Material for this task Start Marker

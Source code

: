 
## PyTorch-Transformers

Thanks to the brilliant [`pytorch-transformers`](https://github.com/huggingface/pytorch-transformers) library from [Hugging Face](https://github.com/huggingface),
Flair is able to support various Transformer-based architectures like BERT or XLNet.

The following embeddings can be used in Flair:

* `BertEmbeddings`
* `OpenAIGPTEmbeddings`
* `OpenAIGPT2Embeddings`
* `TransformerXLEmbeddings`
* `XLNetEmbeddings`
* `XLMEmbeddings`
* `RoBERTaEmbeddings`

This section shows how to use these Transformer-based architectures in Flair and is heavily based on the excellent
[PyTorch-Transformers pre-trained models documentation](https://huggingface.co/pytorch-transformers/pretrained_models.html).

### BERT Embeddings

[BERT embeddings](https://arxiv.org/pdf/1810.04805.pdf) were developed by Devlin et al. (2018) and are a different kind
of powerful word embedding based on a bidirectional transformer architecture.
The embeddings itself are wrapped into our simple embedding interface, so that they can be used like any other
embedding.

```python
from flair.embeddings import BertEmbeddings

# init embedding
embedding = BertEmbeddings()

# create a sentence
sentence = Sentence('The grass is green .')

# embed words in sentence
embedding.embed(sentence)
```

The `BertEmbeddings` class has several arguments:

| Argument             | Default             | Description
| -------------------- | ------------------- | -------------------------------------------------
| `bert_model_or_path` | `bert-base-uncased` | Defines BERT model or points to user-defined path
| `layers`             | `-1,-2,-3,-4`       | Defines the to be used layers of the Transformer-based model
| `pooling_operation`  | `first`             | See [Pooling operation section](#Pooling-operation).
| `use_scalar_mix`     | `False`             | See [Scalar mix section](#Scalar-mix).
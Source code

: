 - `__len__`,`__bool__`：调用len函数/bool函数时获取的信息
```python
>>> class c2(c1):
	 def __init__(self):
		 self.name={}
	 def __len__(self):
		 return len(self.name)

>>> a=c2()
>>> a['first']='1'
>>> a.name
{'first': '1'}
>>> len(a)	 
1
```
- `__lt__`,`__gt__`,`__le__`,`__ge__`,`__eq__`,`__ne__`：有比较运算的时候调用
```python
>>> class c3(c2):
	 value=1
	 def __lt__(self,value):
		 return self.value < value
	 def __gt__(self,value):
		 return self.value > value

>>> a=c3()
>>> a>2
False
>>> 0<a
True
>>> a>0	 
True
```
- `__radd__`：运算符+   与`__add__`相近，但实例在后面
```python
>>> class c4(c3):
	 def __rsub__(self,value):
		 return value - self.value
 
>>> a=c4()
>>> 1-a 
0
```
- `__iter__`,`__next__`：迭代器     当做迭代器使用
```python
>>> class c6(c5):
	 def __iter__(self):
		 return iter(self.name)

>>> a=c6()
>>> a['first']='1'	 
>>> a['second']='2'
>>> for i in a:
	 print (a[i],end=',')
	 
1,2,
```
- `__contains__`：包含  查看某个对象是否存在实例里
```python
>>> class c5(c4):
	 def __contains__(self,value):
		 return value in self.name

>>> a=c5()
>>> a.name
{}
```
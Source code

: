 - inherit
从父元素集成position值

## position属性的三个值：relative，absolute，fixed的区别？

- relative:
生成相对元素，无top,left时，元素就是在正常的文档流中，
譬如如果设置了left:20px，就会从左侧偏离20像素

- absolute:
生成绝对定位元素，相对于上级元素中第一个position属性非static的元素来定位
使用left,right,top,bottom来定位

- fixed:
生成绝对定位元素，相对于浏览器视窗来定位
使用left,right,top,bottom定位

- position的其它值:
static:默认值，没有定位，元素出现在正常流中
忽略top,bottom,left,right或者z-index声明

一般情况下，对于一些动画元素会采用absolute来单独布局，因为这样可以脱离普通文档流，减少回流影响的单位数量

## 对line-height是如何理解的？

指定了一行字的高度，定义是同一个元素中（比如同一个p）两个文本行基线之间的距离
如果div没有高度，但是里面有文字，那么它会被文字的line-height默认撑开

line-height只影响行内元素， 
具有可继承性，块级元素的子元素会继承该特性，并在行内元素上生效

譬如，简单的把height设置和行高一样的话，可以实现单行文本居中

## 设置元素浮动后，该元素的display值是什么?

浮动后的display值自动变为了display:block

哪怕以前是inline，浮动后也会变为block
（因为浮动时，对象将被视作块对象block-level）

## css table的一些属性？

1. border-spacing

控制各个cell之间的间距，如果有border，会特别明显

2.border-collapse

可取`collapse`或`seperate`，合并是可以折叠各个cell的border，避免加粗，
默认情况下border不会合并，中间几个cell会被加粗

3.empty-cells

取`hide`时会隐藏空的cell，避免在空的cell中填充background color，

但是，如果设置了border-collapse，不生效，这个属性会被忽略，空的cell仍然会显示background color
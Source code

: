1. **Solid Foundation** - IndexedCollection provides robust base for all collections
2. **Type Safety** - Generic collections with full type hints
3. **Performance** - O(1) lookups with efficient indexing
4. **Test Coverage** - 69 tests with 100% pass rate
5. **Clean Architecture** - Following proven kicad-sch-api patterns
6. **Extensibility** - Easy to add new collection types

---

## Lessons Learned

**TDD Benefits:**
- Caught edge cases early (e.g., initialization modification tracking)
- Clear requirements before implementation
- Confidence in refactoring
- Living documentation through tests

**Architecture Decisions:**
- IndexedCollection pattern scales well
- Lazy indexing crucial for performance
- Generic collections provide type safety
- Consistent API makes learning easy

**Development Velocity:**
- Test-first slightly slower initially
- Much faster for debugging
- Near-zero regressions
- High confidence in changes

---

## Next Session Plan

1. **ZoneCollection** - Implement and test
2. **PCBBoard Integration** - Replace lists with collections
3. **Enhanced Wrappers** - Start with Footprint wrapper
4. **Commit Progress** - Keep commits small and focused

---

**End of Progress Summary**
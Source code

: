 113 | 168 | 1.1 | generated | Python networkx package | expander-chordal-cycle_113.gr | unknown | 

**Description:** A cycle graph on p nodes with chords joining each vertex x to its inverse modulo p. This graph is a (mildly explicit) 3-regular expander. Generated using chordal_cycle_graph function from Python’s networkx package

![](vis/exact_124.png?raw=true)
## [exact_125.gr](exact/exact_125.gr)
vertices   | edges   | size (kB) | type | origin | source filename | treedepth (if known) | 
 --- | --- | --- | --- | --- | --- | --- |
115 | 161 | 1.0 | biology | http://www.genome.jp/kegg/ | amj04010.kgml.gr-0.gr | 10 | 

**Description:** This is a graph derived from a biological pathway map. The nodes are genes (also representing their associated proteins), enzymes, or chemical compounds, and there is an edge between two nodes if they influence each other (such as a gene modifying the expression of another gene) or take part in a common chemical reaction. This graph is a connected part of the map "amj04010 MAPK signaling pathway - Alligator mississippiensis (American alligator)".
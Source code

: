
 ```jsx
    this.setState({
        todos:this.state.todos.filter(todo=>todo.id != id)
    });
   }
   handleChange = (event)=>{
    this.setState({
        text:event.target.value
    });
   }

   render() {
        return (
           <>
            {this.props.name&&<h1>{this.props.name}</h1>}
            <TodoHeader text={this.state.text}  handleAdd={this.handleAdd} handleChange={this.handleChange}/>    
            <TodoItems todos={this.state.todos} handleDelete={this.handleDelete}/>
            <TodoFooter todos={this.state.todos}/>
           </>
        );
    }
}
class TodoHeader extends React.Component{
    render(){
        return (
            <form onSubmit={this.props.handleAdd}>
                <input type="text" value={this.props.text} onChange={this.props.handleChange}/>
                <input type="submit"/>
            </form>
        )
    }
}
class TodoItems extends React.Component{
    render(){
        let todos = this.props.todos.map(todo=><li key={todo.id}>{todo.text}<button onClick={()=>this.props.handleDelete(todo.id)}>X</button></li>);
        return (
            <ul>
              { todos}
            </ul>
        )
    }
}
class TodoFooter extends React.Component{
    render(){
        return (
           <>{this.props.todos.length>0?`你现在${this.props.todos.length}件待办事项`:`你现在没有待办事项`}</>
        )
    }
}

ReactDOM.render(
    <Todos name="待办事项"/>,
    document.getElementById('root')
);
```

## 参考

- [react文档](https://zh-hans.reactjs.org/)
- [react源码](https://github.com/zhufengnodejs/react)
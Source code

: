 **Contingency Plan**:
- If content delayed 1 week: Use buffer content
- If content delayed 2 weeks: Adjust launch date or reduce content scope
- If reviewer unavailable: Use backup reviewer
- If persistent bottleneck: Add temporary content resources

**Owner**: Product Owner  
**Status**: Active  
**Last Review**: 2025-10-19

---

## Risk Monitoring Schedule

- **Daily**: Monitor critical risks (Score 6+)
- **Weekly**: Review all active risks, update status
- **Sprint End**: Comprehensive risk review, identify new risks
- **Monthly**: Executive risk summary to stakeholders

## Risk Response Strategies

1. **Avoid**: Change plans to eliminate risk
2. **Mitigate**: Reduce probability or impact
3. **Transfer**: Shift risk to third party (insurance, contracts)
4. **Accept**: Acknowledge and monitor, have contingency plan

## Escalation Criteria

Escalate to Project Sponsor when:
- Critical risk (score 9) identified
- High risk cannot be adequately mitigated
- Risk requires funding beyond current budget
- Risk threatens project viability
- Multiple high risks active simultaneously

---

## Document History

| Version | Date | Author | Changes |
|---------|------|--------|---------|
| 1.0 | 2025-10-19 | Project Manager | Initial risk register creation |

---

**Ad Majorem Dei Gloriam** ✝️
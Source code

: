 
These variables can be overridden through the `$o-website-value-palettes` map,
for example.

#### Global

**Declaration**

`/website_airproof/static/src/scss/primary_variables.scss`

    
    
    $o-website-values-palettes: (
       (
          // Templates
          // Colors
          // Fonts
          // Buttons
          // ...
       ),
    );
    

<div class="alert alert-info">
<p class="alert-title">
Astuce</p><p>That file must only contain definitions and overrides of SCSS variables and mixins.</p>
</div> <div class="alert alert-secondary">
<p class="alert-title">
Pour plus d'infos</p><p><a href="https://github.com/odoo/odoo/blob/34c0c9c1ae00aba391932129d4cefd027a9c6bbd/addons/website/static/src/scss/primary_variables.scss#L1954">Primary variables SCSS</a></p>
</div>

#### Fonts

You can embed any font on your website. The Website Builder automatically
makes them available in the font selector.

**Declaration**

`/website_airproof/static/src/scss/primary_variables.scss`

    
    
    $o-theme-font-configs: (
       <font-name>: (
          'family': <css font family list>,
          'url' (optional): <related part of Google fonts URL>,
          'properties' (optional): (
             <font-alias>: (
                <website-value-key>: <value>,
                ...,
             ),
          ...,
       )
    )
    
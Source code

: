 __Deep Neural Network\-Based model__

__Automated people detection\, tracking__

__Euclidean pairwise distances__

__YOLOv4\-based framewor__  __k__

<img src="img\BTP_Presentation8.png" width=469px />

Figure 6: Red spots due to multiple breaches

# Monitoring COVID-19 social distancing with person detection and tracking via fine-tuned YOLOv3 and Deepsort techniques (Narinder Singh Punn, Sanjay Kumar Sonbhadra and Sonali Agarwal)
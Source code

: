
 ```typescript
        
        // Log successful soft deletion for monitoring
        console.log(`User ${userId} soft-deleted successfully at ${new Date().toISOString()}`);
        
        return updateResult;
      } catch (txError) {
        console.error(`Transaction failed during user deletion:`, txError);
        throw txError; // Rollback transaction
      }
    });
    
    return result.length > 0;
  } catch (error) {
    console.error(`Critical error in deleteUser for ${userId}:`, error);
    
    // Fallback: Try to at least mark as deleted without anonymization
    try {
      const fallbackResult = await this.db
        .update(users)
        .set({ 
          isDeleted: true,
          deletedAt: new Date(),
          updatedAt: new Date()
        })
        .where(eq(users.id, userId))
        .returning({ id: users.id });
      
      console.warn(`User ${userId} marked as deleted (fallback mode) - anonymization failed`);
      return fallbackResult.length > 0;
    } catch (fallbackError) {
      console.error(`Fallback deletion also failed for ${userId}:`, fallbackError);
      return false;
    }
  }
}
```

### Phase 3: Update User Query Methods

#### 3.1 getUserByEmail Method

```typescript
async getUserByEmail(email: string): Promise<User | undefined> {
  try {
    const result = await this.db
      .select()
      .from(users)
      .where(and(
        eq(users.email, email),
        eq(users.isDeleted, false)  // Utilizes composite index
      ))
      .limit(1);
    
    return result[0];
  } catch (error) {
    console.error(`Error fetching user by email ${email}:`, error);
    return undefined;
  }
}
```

Material for this task End Marker

Above are the records. Copy the lines beginning at the one that has "[PyTorch-Transformers pre-trained models" and ending with the one that has "[Pooling operation section](#Pooling-operation).", unchanged.

[PyTorch-Transformers pre-trained models documentation](https://huggingface.co/pytorch-transformers/pretrained_models.html).

### BERT Embeddings

[BERT embeddings](https://arxiv.org/pdf/1810.04805.pdf) were developed by Devlin et al. (2018) and are a different kind
of powerful word embedding based on a bidirectional transformer architecture.
The embeddings itself are wrapped into our simple embedding interface, so that they can be used like any other
embedding.

```python
from flair.embeddings import BertEmbeddings

# init embedding
embedding = BertEmbeddings()

# create a sentence
sentence = Sentence('The grass is green .')

# embed words in sentence
embedding.embed(sentence)
```

The `BertEmbeddings` class has several arguments:

| Argument             | Default             | Description
| -------------------- | ------------------- | -------------------------------------------------
| `bert_model_or_path` | `bert-base-uncased` | Defines BERT model or points to user-defined path
| `layers`             | `-1,-2,-3,-4`       | Defines the to be used layers of the Transformer-based model
| `pooling_operation`  | `first`             | See [Pooling operation section](#Pooling-operation).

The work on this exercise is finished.